Southern Gods is a terrific--and terrifying--first novel by John Horner Jacobs. The book deftly melds genres, working as a combination of Faulknerian Southern Gothic, an occult detective novel (think William Hjortsberg's Falling Angel), and a Lovecraftian tale of cosmic dread. Jacobs writes incredibly vivid prose, as can be seen in the following excerpted passage, in which one of the book's protagonists leafs through the pages of the infamous Necronomicon:
Sarah breathed into the phone, staring at the gruesome rendering [repetition of "r" sounds reinforces the idea of a shivery reaction]. She turned the page. And gasped again. Another illustration, this time of two toddlers, each one gouging out the eyes of the other. Men and women watched the gory combat [note the contrast here between blindness and the act of witness], their faces like gargoyles [a mere simile to suggest stoniness, or an apt description of grotesque disfigurement?]. Blood ran from the children's eyes, down their bodies, pooling on the floor. One gargoyle-faced man used the blood to draw an enormous picture of a clawed hand with thirty coins in the palm.
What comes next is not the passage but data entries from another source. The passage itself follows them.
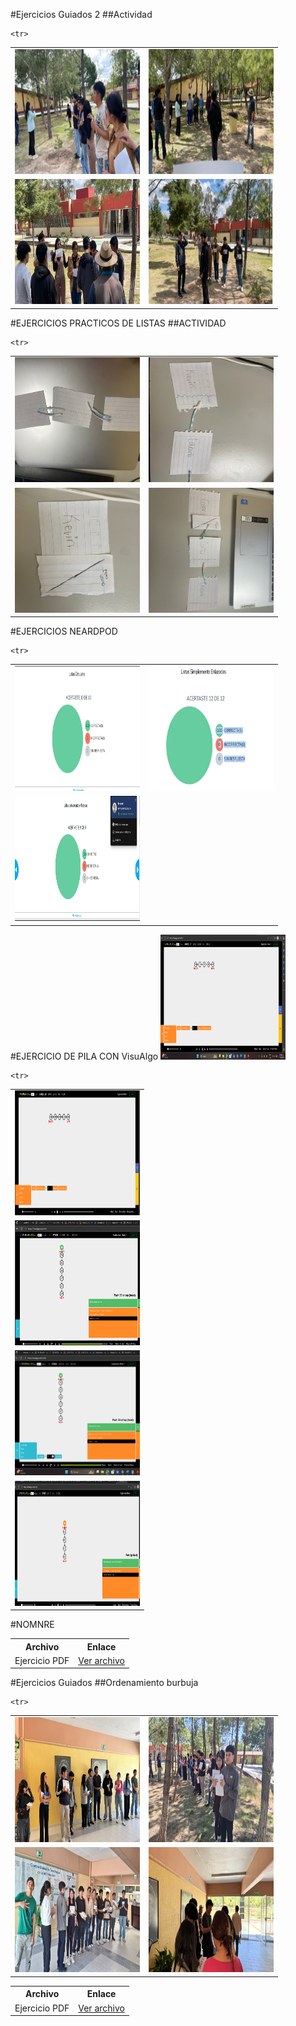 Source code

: #Ejercicios Guiados 2
##Actividad

<table>
  <tr>
  <td><img src="https://github.com/KevinCuevas06/EjerciciosGuiados2/blob/main/U2ACT2%20Lista%20Encantada%20Humana%20en%20Java(capturas)/Captura%20de%20pantalla%202025-10-20%20160051.png?raw=true"
  width="200px" height="200px"></td>
      <td><img src="https://github.com/KevinCuevas06/EjerciciosGuiados2/blob/main/U2ACT2%20Lista%20Encantada%20Humana%20en%20Java(capturas)/Captura%20de%20pantalla%202025-10-20%20160111.png?raw=true"
  width="200px" height="200px"></td>
  </tr>

    <tr>
  <td><img src="https://github.com/KevinCuevas06/EjerciciosGuiados2/blob/main/U2ACT2%20Lista%20Encantada%20Humana%20en%20Java(capturas)/Captura%20de%20pantalla%202025-10-20%20160137.png?raw=true"
  width="200px" height="200px"></td>
      <td><img src="https://github.com/KevinCuevas06/EjerciciosGuiados2/blob/main/U2ACT2%20Lista%20Encantada%20Humana%20en%20Java(capturas)/Captura%20de%20pantalla%202025-10-20%20160213.png?raw=true"
  width="200px" height="200px"></td>
  </tr>
</table>
#EJERCICIOS PRACTICOS DE LISTAS
##ACTIVIDAD 
<table>
  <tr>
  <td><img src="https://github.com/KevinCuevas06/EjerciciosGuiados2/blob/main/Ejercicios%20Practicos%20de%20listas/Captura%20de%20pantalla%202025-10-20%20204810.png?raw=true"
  width="200px" height="200px"></td>
      <td><img src="https://github.com/KevinCuevas06/EjerciciosGuiados2/blob/main/Ejercicios%20Practicos%20de%20listas/Captura%20de%20pantalla%202025-10-20%20204818.png?raw=true"
  width="200px" height="200px"></td>
  </tr>

    <tr>
  <td><img src="https://github.com/KevinCuevas06/EjerciciosGuiados2/blob/main/Ejercicios%20Practicos%20de%20listas/Captura%20de%20pantalla%202025-10-20%20204826.png?raw=true"
  width="200px" height="200px"></td>
      <td><img src="https://github.com/KevinCuevas06/EjerciciosGuiados2/blob/main/Ejercicios%20Practicos%20de%20listas/Captura%20de%20pantalla%202025-10-20%20204839.png?raw=true"
  width="200px" height="200px"></td>
  </tr>
</table>
#EJERCICIOS NEARDPOD
<table>
  <tr>
  <td><img src="https://github.com/KevinCuevas06/EjerciciosGuiados2/blob/main/Visualgo/Captura%20de%20pantalla%202025-10-20%20215412.png?raw=true"
  width="200px" height="200px"></td>
      <td><img src="https://github.com/KevinCuevas06/EjerciciosGuiados2/blob/main/Visualgo/Captura%20de%20pantalla%202025-10-20%20215425.png?raw=true"
  width="200px" height="200px"></td>
  </tr>

    <tr>
  <td><img src="https://github.com/KevinCuevas06/EjerciciosGuiados2/blob/main/Visualgo/Captura%20de%20pantalla%202025-10-20%20215440.png?raw=true"
  width="200px" height="200px"></td>
  </tr>
</table>
#EJERCICIO DE PILA CON VisuAlgo
<table>
  <tr>
    <img
src="https://github.com/KevinCuevas06/EjerciciosGuiados2/blob/main/U2ACT2%20Ejercicio%20de%20Pila%20con%20VisuAlgo/Captura%20de%20pantalla%202025-10-17%20134642.png?raw=true"
  width="200px" height="200px"></td>
  </tr>
    <td><img src="https://github.com/KevinCuevas06/EjerciciosGuiados2/blob/main/U2ACT2%20Ejercicio%20de%20Pila%20con%20VisuAlgo/Captura%20de%20pantalla%202025-10-17%20134948.png?raw=true"
  width="200px" height="200px"></td>
  </tr>
    <td><img src="https://github.com/KevinCuevas06/EjerciciosGuiados2/blob/main/U2ACT2%20Ejercicio%20de%20Pila%20con%20VisuAlgo/Captura%20de%20pantalla%202025-10-17%20135745.png?raw=true"
  width="200px" height="200px"></td>
  </tr>
      <td><img src="https://github.com/KevinCuevas06/EjerciciosGuiados2/blob/main/U2ACT2%20Ejercicio%20de%20Pila%20con%20VisuAlgo/Captura%20de%20pantalla%202025-10-17%20140004.png?raw=true"
  width="200px" height="200px"></td>
  </tr>
  
    <tr>
  <td><img src="https://github.com/KevinCuevas06/EjerciciosGuiados2/blob/main/U2ACT2%20Ejercicio%20de%20Pila%20con%20VisuAlgo/Captura%20de%20pantalla%202025-10-17%20140204.png?raw=true"
  width="200px" height="200px"></td>
  </tr>
</table>

#NOMNRE
<table>
  <tr>
    <th>Archivo</th>
    <th>Enlace</th>
  </tr>
  <tr>
    <td>Ejercicio PDF</td>
    <td><a href="https://github.com/KevinCuevas06/EjerciciosGuiados2/blob/main/ColasTarea.zip">Ver archivo</a></td>
  </tr>
</table>


#Ejercicios Guiados 
##Ordenamiento burbuja

<table>
  <tr>
  <td><img src="https://github.com/KevinCuevas06/EjerciciosGuiados2/blob/main/OrdenamientoBurbuja/338948d2-8b47-4236-8935-ee384361032e.jpg?raw=true"
  width="200px" height="200px"></td>
      <td><img src="https://github.com/KevinCuevas06/EjerciciosGuiados2/blob/main/OrdenamientoBurbuja/5fda5fba-ae61-4c70-92f0-d32ac99ffd7c.jpg?raw=true"
  width="200px" height="200px"></td>
  </tr>

    <tr>
  <td><img src="https://github.com/KevinCuevas06/EjerciciosGuiados2/blob/main/OrdenamientoBurbuja/a3498e1d-c782-46ae-8318-8cb9d165eee0.jpg?raw=true"
  width="200px" height="200px"></td>
      <td><img src="https://github.com/KevinCuevas06/EjerciciosGuiados2/blob/main/OrdenamientoBurbuja/f01e02c1-9f0c-4df4-ab9f-19725be7c9cc.jpg?raw=true"
  width="200px" height="200px"></td>
  </tr>
</table>
<table>
  <tr>
    <th>Archivo</th>
    <th>Enlace</th>
  </tr>
  <tr>
    <td>Ejercicio PDF</td>
    <td><a href="https://github.com/KevinCuevas06/EjerciciosGuiados2/blob/main/U2ACT1%20Ejercicio%20de%20Ordenamiento%20por%20Intercambio%20con%20Tarjetas1.pdf">Ver archivo</a></td>
  </tr>
</table>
Sarah turned another page. A woman standing at a bench, a knife in her fist and her own severed hand lying on the floor [ominous juxta-position of images of bribery and self-mutilation]. A horrible silent O for a mouth, as if she was singing. Through the door, a field. On the field, a black figure, watching. Sarah turned the page. A gigantic face with a dog in its gaping mouth. The dog's maw held a serpent, and the serpent's tail punched a hole in the back of the face, curved around underneath and became a gigantic phallus with a miniature face at the tip. In the face's mouth stood a dog [serpent/dog/phallus: base variation on the Ouroboros symbol?]. Sarah turned the page. A monstrous octopus-like creature [shades of Cthulhu] looking up from the bottom of a well, eyes black and liquid. Around the rim of the well, tiny people [underscoring the insignificance of humanity in the cosmos] hurled children into the abyss, to plummet to their deaths.
Sarah felt uneasy on her feet, and the room began to distort and skew perspective. Her stomach tightened and her limbs ached as if she had a fever [the reader of Southern Gods perhaps has the same dizzied, horrified response as Sarah does to this catalogue of atrocities].